--- Exercise data ---

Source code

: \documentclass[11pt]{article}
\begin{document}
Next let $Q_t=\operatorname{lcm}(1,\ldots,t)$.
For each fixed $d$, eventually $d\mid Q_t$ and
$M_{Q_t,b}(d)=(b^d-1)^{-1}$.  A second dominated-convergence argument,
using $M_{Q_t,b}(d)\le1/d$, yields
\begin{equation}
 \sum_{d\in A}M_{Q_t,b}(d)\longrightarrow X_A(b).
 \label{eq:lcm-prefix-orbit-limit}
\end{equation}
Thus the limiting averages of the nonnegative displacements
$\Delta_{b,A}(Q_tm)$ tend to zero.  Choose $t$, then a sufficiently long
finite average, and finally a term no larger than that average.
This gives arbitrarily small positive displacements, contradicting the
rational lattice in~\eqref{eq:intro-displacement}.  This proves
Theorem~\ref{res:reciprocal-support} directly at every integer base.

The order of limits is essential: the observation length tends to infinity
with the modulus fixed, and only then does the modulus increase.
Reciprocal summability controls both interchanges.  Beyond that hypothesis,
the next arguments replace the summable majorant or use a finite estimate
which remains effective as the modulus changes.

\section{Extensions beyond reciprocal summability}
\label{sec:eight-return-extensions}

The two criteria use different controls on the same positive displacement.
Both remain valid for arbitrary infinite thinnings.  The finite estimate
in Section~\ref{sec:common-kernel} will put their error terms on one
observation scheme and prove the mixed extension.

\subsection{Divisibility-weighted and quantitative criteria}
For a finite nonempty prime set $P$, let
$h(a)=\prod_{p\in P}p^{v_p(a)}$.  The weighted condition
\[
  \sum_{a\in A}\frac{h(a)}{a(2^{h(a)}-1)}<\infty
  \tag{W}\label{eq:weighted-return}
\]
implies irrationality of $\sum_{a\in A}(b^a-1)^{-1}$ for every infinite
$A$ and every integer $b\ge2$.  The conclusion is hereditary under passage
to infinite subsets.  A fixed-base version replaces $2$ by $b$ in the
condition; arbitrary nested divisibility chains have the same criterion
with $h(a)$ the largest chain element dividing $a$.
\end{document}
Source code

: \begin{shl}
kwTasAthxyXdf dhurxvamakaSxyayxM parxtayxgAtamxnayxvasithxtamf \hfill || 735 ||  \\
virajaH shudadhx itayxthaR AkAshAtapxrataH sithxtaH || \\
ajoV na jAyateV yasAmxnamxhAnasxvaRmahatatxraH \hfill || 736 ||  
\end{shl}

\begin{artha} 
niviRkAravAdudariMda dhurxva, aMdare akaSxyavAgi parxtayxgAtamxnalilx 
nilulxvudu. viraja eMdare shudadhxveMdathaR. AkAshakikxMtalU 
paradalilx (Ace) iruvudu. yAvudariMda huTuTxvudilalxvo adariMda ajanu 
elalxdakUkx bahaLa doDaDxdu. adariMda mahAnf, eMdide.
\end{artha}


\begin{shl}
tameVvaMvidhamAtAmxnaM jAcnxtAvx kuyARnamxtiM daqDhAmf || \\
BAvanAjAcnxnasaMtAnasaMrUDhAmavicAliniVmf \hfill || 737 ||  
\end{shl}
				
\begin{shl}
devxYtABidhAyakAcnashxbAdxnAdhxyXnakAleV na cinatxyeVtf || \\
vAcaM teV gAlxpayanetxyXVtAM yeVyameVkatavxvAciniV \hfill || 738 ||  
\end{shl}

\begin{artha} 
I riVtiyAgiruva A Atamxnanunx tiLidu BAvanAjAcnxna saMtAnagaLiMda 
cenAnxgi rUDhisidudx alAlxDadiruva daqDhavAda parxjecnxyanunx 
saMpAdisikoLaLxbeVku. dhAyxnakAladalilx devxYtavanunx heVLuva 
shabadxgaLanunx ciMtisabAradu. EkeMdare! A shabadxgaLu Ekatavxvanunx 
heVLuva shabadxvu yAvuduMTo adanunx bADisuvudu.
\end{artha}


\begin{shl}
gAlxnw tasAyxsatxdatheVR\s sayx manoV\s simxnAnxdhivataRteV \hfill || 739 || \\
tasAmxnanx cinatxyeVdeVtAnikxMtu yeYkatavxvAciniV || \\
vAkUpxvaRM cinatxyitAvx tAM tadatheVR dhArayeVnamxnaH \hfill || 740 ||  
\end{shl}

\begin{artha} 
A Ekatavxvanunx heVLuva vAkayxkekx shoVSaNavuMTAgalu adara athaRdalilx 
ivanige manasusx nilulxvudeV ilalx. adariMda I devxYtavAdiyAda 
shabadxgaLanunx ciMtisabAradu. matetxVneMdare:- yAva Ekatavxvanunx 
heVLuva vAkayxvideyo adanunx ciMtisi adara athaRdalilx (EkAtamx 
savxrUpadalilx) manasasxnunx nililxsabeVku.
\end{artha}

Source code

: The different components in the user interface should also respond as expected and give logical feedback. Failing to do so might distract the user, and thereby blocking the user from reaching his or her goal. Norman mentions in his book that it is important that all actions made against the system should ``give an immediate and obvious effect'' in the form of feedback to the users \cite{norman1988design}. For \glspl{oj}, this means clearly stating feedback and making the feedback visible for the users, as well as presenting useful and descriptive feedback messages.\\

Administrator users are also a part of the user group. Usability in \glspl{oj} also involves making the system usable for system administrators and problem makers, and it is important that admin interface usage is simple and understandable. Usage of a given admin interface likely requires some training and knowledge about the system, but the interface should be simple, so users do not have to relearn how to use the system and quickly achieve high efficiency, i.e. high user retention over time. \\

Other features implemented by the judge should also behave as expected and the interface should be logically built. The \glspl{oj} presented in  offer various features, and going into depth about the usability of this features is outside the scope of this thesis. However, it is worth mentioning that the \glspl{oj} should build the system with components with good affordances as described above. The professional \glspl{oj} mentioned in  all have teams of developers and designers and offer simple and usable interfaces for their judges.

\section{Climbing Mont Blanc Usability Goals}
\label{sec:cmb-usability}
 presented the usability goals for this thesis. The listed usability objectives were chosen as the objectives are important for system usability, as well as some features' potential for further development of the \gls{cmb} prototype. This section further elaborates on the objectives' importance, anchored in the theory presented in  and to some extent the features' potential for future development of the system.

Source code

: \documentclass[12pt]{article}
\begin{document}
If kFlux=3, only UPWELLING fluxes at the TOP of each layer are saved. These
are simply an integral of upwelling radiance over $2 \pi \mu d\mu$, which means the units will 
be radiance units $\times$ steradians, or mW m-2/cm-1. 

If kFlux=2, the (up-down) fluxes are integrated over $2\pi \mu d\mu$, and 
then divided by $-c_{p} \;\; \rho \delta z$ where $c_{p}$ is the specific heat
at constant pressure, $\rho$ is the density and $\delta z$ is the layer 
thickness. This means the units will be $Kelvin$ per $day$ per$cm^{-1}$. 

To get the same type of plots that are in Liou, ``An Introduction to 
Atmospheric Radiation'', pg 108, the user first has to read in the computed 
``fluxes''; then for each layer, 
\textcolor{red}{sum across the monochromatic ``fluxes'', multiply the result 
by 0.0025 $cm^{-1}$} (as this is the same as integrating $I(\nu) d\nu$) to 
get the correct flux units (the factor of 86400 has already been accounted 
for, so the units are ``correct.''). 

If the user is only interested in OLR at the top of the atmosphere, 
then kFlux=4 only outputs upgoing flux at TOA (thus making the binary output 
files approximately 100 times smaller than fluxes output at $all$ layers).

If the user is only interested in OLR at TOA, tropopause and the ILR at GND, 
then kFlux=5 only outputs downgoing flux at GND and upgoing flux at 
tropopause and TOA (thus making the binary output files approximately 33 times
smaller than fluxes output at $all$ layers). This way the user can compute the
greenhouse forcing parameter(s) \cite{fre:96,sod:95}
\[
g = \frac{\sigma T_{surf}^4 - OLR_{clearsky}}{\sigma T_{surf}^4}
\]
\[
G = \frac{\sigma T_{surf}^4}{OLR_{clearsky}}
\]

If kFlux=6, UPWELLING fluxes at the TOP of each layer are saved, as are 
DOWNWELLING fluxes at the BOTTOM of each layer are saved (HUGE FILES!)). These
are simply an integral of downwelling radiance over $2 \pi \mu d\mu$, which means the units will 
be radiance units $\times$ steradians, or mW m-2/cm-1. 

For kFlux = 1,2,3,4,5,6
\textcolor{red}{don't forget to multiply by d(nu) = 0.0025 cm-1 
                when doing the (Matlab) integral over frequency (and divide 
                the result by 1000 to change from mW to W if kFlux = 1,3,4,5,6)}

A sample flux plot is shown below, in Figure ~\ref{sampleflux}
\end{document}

---

• _What to work on_
Identify each line in the records above containing the word "label"; copy those lines.

• _Result of the task_
 \label{eq:lcm-prefix-orbit-limit}
\label{sec:eight-return-extensions}
  \tag{W}\label{eq:weighted-return}
\label{sec:cmb-usability}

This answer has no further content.